A word-for-word repetition of the records beneath this task is the expected answer.

DATA EXTRACTS Block Start

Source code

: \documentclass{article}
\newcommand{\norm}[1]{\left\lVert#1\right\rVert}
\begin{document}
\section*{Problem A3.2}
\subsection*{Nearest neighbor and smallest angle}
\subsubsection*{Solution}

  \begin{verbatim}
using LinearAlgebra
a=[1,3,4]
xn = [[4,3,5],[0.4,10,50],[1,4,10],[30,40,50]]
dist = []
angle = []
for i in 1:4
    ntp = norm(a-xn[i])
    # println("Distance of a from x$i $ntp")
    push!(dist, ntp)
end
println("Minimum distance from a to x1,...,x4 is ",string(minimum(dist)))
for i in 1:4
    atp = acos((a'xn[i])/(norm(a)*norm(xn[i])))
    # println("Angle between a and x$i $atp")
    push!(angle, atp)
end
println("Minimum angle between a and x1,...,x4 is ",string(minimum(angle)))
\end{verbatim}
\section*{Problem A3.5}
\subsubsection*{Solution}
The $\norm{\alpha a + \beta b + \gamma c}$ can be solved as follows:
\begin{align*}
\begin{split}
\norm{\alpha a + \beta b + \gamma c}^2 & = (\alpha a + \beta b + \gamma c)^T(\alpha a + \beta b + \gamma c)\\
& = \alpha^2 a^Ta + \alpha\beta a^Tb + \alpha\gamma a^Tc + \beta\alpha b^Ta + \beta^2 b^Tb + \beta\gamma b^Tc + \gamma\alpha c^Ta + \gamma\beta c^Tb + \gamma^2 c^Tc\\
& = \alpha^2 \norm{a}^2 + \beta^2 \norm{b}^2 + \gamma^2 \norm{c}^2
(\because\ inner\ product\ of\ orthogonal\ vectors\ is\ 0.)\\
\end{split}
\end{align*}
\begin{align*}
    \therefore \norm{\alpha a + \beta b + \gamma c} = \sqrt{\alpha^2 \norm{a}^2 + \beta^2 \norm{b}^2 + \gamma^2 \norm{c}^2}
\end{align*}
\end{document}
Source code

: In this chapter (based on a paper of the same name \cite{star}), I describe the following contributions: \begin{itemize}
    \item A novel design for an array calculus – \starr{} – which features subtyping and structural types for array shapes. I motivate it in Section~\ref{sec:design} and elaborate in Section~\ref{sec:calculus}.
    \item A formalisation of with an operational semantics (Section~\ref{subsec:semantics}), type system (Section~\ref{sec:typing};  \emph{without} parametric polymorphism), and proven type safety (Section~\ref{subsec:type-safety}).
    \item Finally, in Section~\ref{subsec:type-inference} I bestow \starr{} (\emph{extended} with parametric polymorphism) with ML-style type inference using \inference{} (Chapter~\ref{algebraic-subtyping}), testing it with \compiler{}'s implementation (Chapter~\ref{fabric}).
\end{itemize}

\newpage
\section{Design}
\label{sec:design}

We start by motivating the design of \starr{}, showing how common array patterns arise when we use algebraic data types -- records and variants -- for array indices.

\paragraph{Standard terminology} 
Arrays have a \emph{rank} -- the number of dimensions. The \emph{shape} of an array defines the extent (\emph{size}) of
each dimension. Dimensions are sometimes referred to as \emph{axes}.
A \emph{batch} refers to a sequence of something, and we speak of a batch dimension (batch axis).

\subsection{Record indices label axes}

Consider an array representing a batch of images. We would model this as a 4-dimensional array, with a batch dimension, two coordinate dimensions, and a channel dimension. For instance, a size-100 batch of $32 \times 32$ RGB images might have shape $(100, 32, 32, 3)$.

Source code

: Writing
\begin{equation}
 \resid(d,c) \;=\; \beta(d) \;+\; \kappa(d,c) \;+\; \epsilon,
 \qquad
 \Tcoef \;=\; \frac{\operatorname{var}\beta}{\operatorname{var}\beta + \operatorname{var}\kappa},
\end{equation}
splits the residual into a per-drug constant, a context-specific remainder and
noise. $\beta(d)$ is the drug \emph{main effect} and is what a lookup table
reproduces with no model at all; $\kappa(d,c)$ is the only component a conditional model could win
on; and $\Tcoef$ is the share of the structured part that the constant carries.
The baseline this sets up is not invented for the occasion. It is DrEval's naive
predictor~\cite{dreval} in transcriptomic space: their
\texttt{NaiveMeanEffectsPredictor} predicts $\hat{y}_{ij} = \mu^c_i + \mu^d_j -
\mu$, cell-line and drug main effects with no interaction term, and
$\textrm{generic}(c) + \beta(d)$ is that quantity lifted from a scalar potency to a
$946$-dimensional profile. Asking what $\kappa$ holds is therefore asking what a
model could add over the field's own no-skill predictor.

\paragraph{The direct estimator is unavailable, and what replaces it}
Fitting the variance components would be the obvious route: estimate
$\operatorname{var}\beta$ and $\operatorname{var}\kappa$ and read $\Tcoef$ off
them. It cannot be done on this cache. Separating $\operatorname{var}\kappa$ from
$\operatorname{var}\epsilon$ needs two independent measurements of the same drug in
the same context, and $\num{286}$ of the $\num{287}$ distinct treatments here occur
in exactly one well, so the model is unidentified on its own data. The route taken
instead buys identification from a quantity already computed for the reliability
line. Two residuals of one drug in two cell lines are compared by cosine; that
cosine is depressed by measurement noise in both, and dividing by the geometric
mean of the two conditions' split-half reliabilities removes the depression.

DATA EXTRACTS Block End

RESPONSE AREA:
Source code

: \documentclass{article}
\newcommand{\norm}[1]{\left\lVert#1\right\rVert}
\begin{document}
\section*{Problem A3.2}
\subsection*{Nearest neighbor and smallest angle}
\subsubsection*{Solution}

  \begin{verbatim}
using LinearAlgebra
a=[1,3,4]
xn = [[4,3,5],[0.4,10,50],[1,4,10],[30,40,50]]
dist = []
angle = []
for i in 1:4
    ntp = norm(a-xn[i])
    # println("Distance of a from x$i $ntp")
    push!(dist, ntp)
end
println("Minimum distance from a to x1,...,x4 is ",string(minimum(dist)))
for i in 1:4
    atp = acos((a'xn[i])/(norm(a)*norm(xn[i])))
    # println("Angle between a and x$i $atp")
    push!(angle, atp)
end
println("Minimum angle between a and x1,...,x4 is ",string(minimum(angle)))
\end{verbatim}
\section*{Problem A3.5}
\subsubsection*{Solution}
The $\norm{\alpha a + \beta b + \gamma c}$ can be solved as follows:
\begin{align*}
\begin{split}
\norm{\alpha a + \beta b + \gamma c}^2 & = (\alpha a + \beta b + \gamma c)^T(\alpha a + \beta b + \gamma c)\\
& = \alpha^2 a^Ta + \alpha\beta a^Tb + \alpha\gamma a^Tc + \beta\alpha b^Ta + \beta^2 b^Tb + \beta\gamma b^Tc + \gamma\alpha c^Ta + \gamma\beta c^Tb + \gamma^2 c^Tc\\
& = \alpha^2 \norm{a}^2 + \beta^2 \norm{b}^2 + \gamma^2 \norm{c}^2
(\because\ inner\ product\ of\ orthogonal\ vectors\ is\ 0.)\\
\end{split}
\end{align*}
\begin{align*}
    \therefore \norm{\alpha a + \beta b + \gamma c} = \sqrt{\alpha^2 \norm{a}^2 + \beta^2 \norm{b}^2 + \gamma^2 \norm{c}^2}
\end{align*}
\end{document}
Source code

: In this chapter (based on a paper of the same name \cite{star}), I describe the following contributions: \begin{itemize}
    \item A novel design for an array calculus – \starr{} – which features subtyping and structural types for array shapes. I motivate it in Section~\ref{sec:design} and elaborate in Section~\ref{sec:calculus}.
    \item A formalisation of with an operational semantics (Section~\ref{subsec:semantics}), type system (Section~\ref{sec:typing};  \emph{without} parametric polymorphism), and proven type safety (Section~\ref{subsec:type-safety}).
    \item Finally, in Section~\ref{subsec:type-inference} I bestow \starr{} (\emph{extended} with parametric polymorphism) with ML-style type inference using \inference{} (Chapter~\ref{algebraic-subtyping}), testing it with \compiler{}'s implementation (Chapter~\ref{fabric}).
\end{itemize}

\newpage
\section{Design}
\label{sec:design}

We start by motivating the design of \starr{}, showing how common array patterns arise when we use algebraic data types -- records and variants -- for array indices.

\paragraph{Standard terminology} 
Arrays have a \emph{rank} -- the number of dimensions. The \emph{shape} of an array defines the extent (\emph{size}) of
each dimension. Dimensions are sometimes referred to as \emph{axes}.
A \emph{batch} refers to a sequence of something, and we speak of a batch dimension (batch axis).

\subsection{Record indices label axes}

Consider an array representing a batch of images. We would model this as a 4-dimensional array, with a batch dimension, two coordinate dimensions, and a channel dimension. For instance, a size-100 batch of $32 \times 32$ RGB images might have shape $(100, 32, 32, 3)$.

Source code

: Writing
\begin{equation}
 \resid(d,c) \;=\; \beta(d) \;+\; \kappa(d,c) \;+\; \epsilon,
 \qquad
 \Tcoef \;=\; \frac{\operatorname{var}\beta}{\operatorname{var}\beta + \operatorname{var}\kappa},
\end{equation}
splits the residual into a per-drug constant, a context-specific remainder and
noise. $\beta(d)$ is the drug \emph{main effect} and is what a lookup table
reproduces with no model at all; $\kappa(d,c)$ is the only component a conditional model could win
on; and $\Tcoef$ is the share of the structured part that the constant carries.
The baseline this sets up is not invented for the occasion. It is DrEval's naive
predictor~\cite{dreval} in transcriptomic space: their
\texttt{NaiveMeanEffectsPredictor} predicts $\hat{y}_{ij} = \mu^c_i + \mu^d_j -
\mu$, cell-line and drug main effects with no interaction term, and
$\textrm{generic}(c) + \beta(d)$ is that quantity lifted from a scalar potency to a
$946$-dimensional profile. Asking what $\kappa$ holds is therefore asking what a
model could add over the field's own no-skill predictor.

\paragraph{The direct estimator is unavailable, and what replaces it}
Fitting the variance components would be the obvious route: estimate
$\operatorname{var}\beta$ and $\operatorname{var}\kappa$ and read $\Tcoef$ off
them. It cannot be done on this cache. Separating $\operatorname{var}\kappa$ from
$\operatorname{var}\epsilon$ needs two independent measurements of the same drug in
the same context, and $\num{286}$ of the $\num{287}$ distinct treatments here occur
in exactly one well, so the model is unidentified on its own data. The route taken
instead buys identification from a quantity already computed for the reliability
line. Two residuals of one drug in two cell lines are compared by cosine; that
cosine is depressed by measurement noise in both, and dividing by the geometric
mean of the two conditions' split-half reliabilities removes the depression.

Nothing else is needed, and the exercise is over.